[jira] [Commented] (LUCENE-7438) UnifiedHighlighter

Robert Muir (JIRA) Thu, 08 Sep 2016 06:58:48 -0700

    [ 
https://issues.apache.org/jira/browse/LUCENE-7438?page=com.atlassian.jira.plugin.system.issuetabpanels:comment-tabpanel&focusedCommentId=15473933#comment-15473933
 ]


Robert Muir commented on LUCENE-7438:
-------------------------------------

I think there are room for plenty of new highlighters in lucene, so its great 
to have another one. I do get the feeling from some issues etc, that some feel 
there "can be only one", but I don't see any good reasons for that. On the 
other hand, like codecs and other things in lucene, we should explore different 
approaches that give the user more choices (like this new highlighter here). 

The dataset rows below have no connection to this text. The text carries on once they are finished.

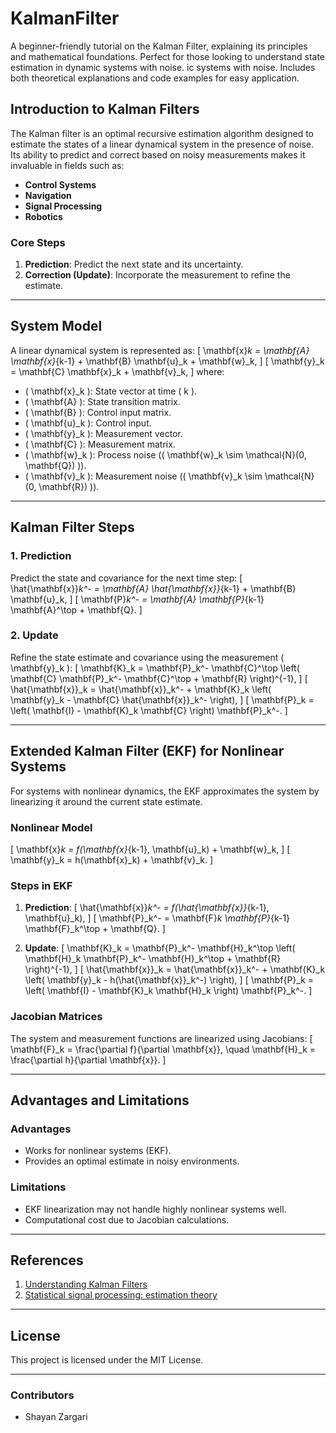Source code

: # KalmanFilter
A beginner-friendly tutorial on the Kalman Filter, explaining its principles and mathematical foundations. Perfect for those looking to understand state estimation in dynamic systems with noise. ic systems with noise. Includes both theoretical explanations and code examples for easy application.

## Introduction to Kalman Filters
The Kalman filter is an optimal recursive estimation algorithm designed to estimate the states of a linear dynamical system in the presence of noise. Its ability to predict and correct based on noisy measurements makes it invaluable in fields such as:
- **Control Systems**
- **Navigation**
- **Signal Processing**
- **Robotics**

### Core Steps
1. **Prediction**: Predict the next state and its uncertainty.
2. **Correction (Update)**: Incorporate the measurement to refine the estimate.

---

## System Model
A linear dynamical system is represented as:
\[
\mathbf{x}_k = \mathbf{A} \mathbf{x}_{k-1} + \mathbf{B} \mathbf{u}_k + \mathbf{w}_k,
\]
\[
\mathbf{y}_k = \mathbf{C} \mathbf{x}_k + \mathbf{v}_k,
\]
where:
- \( \mathbf{x}_k \): State vector at time \( k \).
- \( \mathbf{A} \): State transition matrix.
- \( \mathbf{B} \): Control input matrix.
- \( \mathbf{u}_k \): Control input.
- \( \mathbf{y}_k \): Measurement vector.
- \( \mathbf{C} \): Measurement matrix.
- \( \mathbf{w}_k \): Process noise (\( \mathbf{w}_k \sim \mathcal{N}(0, \mathbf{Q}) \)).
- \( \mathbf{v}_k \): Measurement noise (\( \mathbf{v}_k \sim \mathcal{N}(0, \mathbf{R}) \)).

---

## Kalman Filter Steps

### 1. Prediction
Predict the state and covariance for the next time step:
\[
\hat{\mathbf{x}}_k^- = \mathbf{A} \hat{\mathbf{x}}_{k-1} + \mathbf{B} \mathbf{u}_k,
\]
\[
\mathbf{P}_k^- = \mathbf{A} \mathbf{P}_{k-1} \mathbf{A}^\top + \mathbf{Q}.
\]

### 2. Update
Refine the state estimate and covariance using the measurement \( \mathbf{y}_k \):
\[
\mathbf{K}_k = \mathbf{P}_k^- \mathbf{C}^\top \left( \mathbf{C} \mathbf{P}_k^- \mathbf{C}^\top + \mathbf{R} \right)^{-1},
\]
\[
\hat{\mathbf{x}}_k = \hat{\mathbf{x}}_k^- + \mathbf{K}_k \left( \mathbf{y}_k - \mathbf{C} \hat{\mathbf{x}}_k^- \right),
\]
\[
\mathbf{P}_k = \left( \mathbf{I} - \mathbf{K}_k \mathbf{C} \right) \mathbf{P}_k^-.
\]

---

## Extended Kalman Filter (EKF) for Nonlinear Systems

For systems with nonlinear dynamics, the EKF approximates the system by linearizing it around the current state estimate.

### Nonlinear Model
\[
\mathbf{x}_k = f(\mathbf{x}_{k-1}, \mathbf{u}_k) + \mathbf{w}_k,
\]
\[
\mathbf{y}_k = h(\mathbf{x}_k) + \mathbf{v}_k.
\]

### Steps in EKF
1. **Prediction**:
   \[
   \hat{\mathbf{x}}_k^- = f(\hat{\mathbf{x}}_{k-1}, \mathbf{u}_k),
   \]
   \[
   \mathbf{P}_k^- = \mathbf{F}_k \mathbf{P}_{k-1} \mathbf{F}_k^\top + \mathbf{Q}.
   \]

2. **Update**:
   \[
   \mathbf{K}_k = \mathbf{P}_k^- \mathbf{H}_k^\top \left( \mathbf{H}_k \mathbf{P}_k^- \mathbf{H}_k^\top + \mathbf{R} \right)^{-1},
   \]
   \[
   \hat{\mathbf{x}}_k = \hat{\mathbf{x}}_k^- + \mathbf{K}_k \left( \mathbf{y}_k - h(\hat{\mathbf{x}}_k^-) \right),
   \]
   \[
   \mathbf{P}_k = \left( \mathbf{I} - \mathbf{K}_k \mathbf{H}_k \right) \mathbf{P}_k^-.
   \]

### Jacobian Matrices
The system and measurement functions are linearized using Jacobians:
\[
\mathbf{F}_k = \frac{\partial f}{\partial \mathbf{x}}, \quad \mathbf{H}_k = \frac{\partial h}{\partial \mathbf{x}}.
\]

---

## Advantages and Limitations

### Advantages
- Works for nonlinear systems (EKF).
- Provides an optimal estimate in noisy environments.

### Limitations
- EKF linearization may not handle highly nonlinear systems well.
- Computational cost due to Jacobian calculations.

---

## References
1. [Understanding Kalman Filters](https://www.mathworks.com/videos/series/understanding-kalman-filters.html)
2. [Statistical signal processing: estimation theory](http://lib.ysu.am/disciplines_bk/0c6460162880d19be573a6df4c75db33.pdf)

---

## License
This project is licensed under the MIT License.

---

### Contributors
- Shayan Zargari

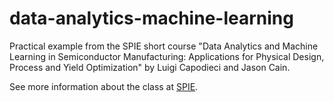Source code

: # data-analytics-machine-learning
Practical example from the SPIE short course "Data Analytics and Machine Learning in Semiconductor Manufacturing: Applications for Physical Design, Process and Yield Optimization" by Luigi Capodieci and Jason Cain.  
  
See more information about the class at [SPIE](http://spie.org/AL/course/data-analytics-and-machine-learning-in-semiconductor-manufacturing-applications-for-physical-design-process-and-yield-optimization?SSO=1).
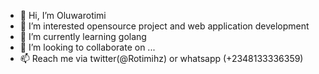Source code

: - 👋 Hi, I’m Oluwarotimi
- 👀 I’m interested  opensource project and web application development
- 🌱 I’m currently learning golang
- 💞️ I’m looking to collaborate on ...
- 📫 Reach me via twitter(@Rotimihz) or whatsapp (+2348133336359)

<!---
RotimiFreq/RotimiFreq is a ✨ special ✨ repository because its `README.md` (this file) appears on your GitHub profile.
You can click the Preview link to take a look at your changes.
--->
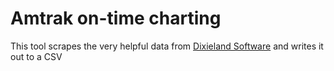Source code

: # Amtrak on-time charting

This tool scrapes the very helpful data from [Dixieland Software](http://dixielandsoftware.net/Amtrak/status/StatusMaps/) and writes it out to a CSV
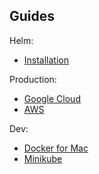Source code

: ## Guides
Helm:
* [Installation](/guides/helm)

Production:

* [Google Cloud](/guides/google-cloud)
* [AWS](/guides/aws)

Dev:

* [Docker for Mac](/guides/docker-for-mac)
* [Minikube](/guides/minikube)
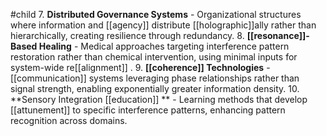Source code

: #child 
7. **Distributed Governance Systems** - Organizational structures where information and [[agency]]  distribute [[holographic]]ally rather than hierarchically, creating resilience through redundancy.
8. **[[resonance]]-Based Healing** - Medical approaches targeting interference pattern restoration rather than chemical intervention, using minimal inputs for system-wide re[[alignment]] .
9. **[[coherence]] Technologies** - [[communication]]  systems leveraging phase relationships rather than signal strength, enabling exponentially greater information density.
10. **Sensory Integration [[education]] ** - Learning methods that develop [[attunement]]  to specific interference patterns, enhancing pattern recognition across domains.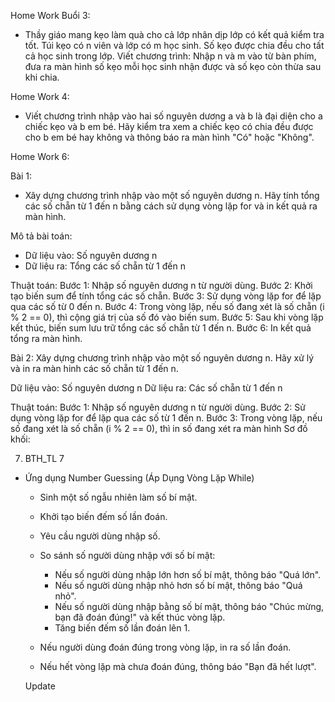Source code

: 


Home Work Buổi 3:
- Thầy giáo mang kẹo làm quà cho cả lớp nhân dịp lớp có kết quả kiểm tra tốt. Túi kẹo có n viên và lớp có m học sinh. Số kẹo được chia đều cho tất cả học sinh trong lớp. Viết chương trình: Nhập n và m vào từ bàn phím, đưa ra màn hình số kẹo mỗi học sinh nhận được và số kẹo còn thừa sau khi chia.


Home Work 4:
- Viết chương trình nhập vào hai số nguyên dương a và b là đại diện cho a chiếc kẹo và b em bé. Hãy kiểm tra xem a chiếc kẹo có chia đều được cho b em bé hay không và thông báo ra màn hình "Có" hoặc "Không".



Home Work 6:

Bài 1:
- Xây dựng chương trình nhập vào một số nguyên dương n. Hãy tính tổng các số chẵn từ 1 đến n bằng cách sử dụng vòng lặp for và in kết quả ra màn hình.

Mô tả bài toán: 
- Dữ liệu vào: Số nguyên dương n 
- Dữ liệu ra: Tổng các số chẵn từ 1 đến n


Thuật toán: 
    Bước 1: Nhập số nguyên dương n từ người dùng. 
    Bước 2: Khởi tạo biến sum để tính tổng các số chẵn. 
    Bước 3: Sử dụng vòng lặp for để lặp qua các số từ 0 đến n. 
    Bước 4: Trong vòng lặp, nếu số đang xét là số chẵn (i % 2 == 0), thì cộng giá trị của số đó vào biến sum. 
    Bước 5: Sau khi vòng lặp kết thúc, biến sum lưu trữ tổng các số chẵn từ 1 đến n. 
    Bước 6: In kết quả tổng ra màn hình.


Bài 2:
Xây dựng chương trình nhập vào một số nguyên dương n. Hãy xử lý và in ra màn hinh các số chẵn từ 1 đến n.

Dữ liệu vào: Số nguyên dương n 
Dữ liệu ra: Các số chẵn từ 1 đến n 

Thuật toán: 
    Bước 1: Nhập số nguyên dương n từ người dùng. 
    Bước 2: Sử dụng vòng lặp for để lặp qua các số từ 1 đến n. 
    Bước 3: Trong vòng lặp, nếu số đang xét là số chẵn (i % 2 == 0), thì in số đang xét ra màn hình Sơ đồ khối:


7. BTH_TL 7

- Ứng dụng Number Guessing (Áp Dụng Vòng Lặp While)
    - Sinh một số ngẫu nhiên làm số bí mật.
    - Khởi tạo biến đếm số lần đoán.
    - Yêu cầu người dùng nhập số.
    - So sánh số người dùng nhập với số bí mật:
        + Nếu số người dùng nhập lớn hơn số bí mật, thông báo "Quá lớn".
        + Nếu số người dùng nhập nhỏ hơn số bí mật, thông báo "Quá nhỏ".
        + Nếu số người dùng nhập bằng số bí mật, thông báo "Chúc mừng, bạn đã đoán đúng!" và kết thúc vòng lặp.
        + Tăng biến đếm số lần đoán lên 1.
        
    - Nếu người dùng đoán đúng trong vòng lặp, in ra số lần đoán.
    - Nếu hết vòng lặp mà chưa đoán đúng, thông báo "Bạn đã hết lượt".


    Update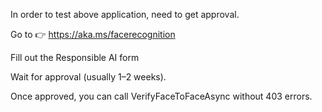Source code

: In order to test above application, need to get approval.

Go to 👉 https://aka.ms/facerecognition

Fill out the Responsible AI form

Wait for approval (usually 1–2 weeks).

Once approved, you can call VerifyFaceToFaceAsync without 403 errors.
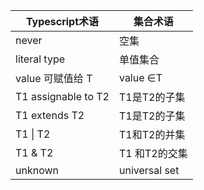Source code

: | Typescript术语 | 集合术语|
| ---------- | ---------- |
| never | 空集|
| literal type | 单值集合 | 
| value 可赋值给 T| value ∈T | 
| T1 assignable to T2 | T1是T2的子集 |
| T1 extends T2 | T1是T2的子集 | 
| T1 \| T2 | T1和T2的并集 | 
| T1 & T2 | T1 和T2的交集 |
| unknown| universal set |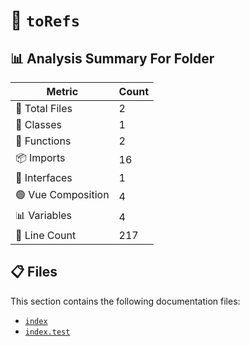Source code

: # 📁 `toRefs`

## 📊 Analysis Summary For Folder

| Metric | Count |
|--------|-------|
| 📁 Total Files | 2 |
| 🧱 Classes | 1 |
| 🔧 Functions | 2 |
| 📦 Imports | 16 |
| 📐 Interfaces | 1 |
| 🟢 Vue Composition | 4 |
| 📊 Variables | 4 |
| 🔢 Line Count | 217 |


## 📋 Files

This section contains the following documentation files:

- [`index`](./index.md)
- [`index.test`](./index.test.md)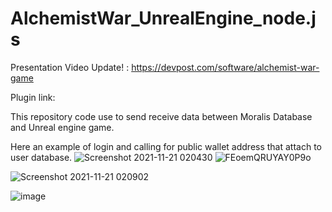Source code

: # AlchemistWar_UnrealEngine_node.js

Presentation Video Update! : https://devpost.com/software/alchemist-war-game

Plugin link:

This repository code use to send receive data between Moralis Database and Unreal engine game.

Here an example of login and calling for public wallet address that attach to user database. 
![Screenshot 2021-11-21 020430](https://user-images.githubusercontent.com/94365423/142738234-1bcb8646-9467-4f14-a2e8-8cf7ff8872b4.png)
![FEoemQRUYAY0P9o](https://user-images.githubusercontent.com/94365423/142738110-e24b0c7e-1148-4a8b-803c-749d6b18a6a5.png)


![Screenshot 2021-11-21 020902](https://user-images.githubusercontent.com/94365423/142738269-eb6ab296-c278-41f5-beda-6e6a29e6fcea.png)

![image](https://user-images.githubusercontent.com/94365423/145662241-0ebe1244-d260-4055-8c37-f41419098ba8.png)
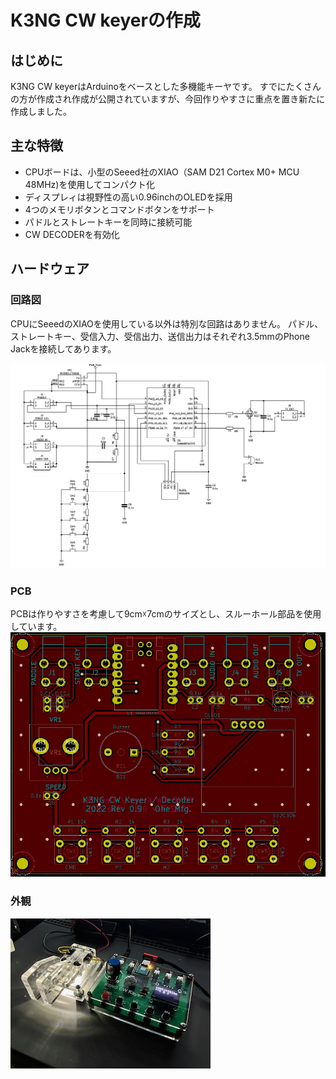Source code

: # K3NG CW keyerの作成
## はじめに
K3NG CW keyerはArduinoをベースとした多機能キーヤです。
すでにたくさんの方が作成され作成が公開されていますが、今回作りやすさに重点を置き新たに作成しました。

## 主な特徴
- CPUボードは、小型のSeeed社のXIAO（SAM D21 Cortex M0+ MCU 48MHz)を使用してコンパクト化
- ディスプレィは視野性の高い0.96inchのOLEDを採用
- 4つのメモリボタンとコマンドボタンをサポート
- パドルとストレートキーを同時に接続可能
- CW DECODERを有効化

## ハードウェア
### 回路図
CPUにSeeedのXIAOを使用している以外は特別な回路はありません。
パドル、ストレートキー、受信入力、受信出力、送信出力はそれぞれ3.5mmのPhone Jackを接続してあります。

![](img/2023-01-15-00-32-20.png)

### PCB
PCBは作りやすさを考慮して9cm☓7cmのサイズとし、スルーホール部品を使用しています。
![](img/2023-01-15-00-34-35.png)


### 外観
![](img/2023-02-18-09-33-14.png)
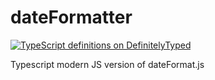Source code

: # dateFormatter
[![TypeScript definitions on DefinitelyTyped](http://definitelytyped.org/badges/standard.svg)](http://definitelytyped.org)

Typescript modern JS version of dateFormat.js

I think this is especially important because of how "personal" highlighting is 
to the app, and the fact that performance/relevance is tricky stuff here 
depending on how the app works! For example about the reuse note: this 
highlighter discards reuse of some internal lucene structures, but under some 
circumstances (e.g. certain query structures/Directory impl/doc sizes/top-N 
sizes/stopwords or lack thereof) this could indeed matter a lot. For PH it does 
this simply because it tries to maximize perf everywhere (possibly to the 
extreme: perhaps it really is the wrong tradeoff, but that was a "different" 
direction to explore). There are lots of ways these things can perform or be 
very slow, and a lot of it is hard to generalize across all use-cases!

As far as the duplication of classes, I'd be a little careful before 
refactoring too much of it, because of that very reason. Maybe UH needs to 
ultimately go in different directions than PH and we should just let it do that.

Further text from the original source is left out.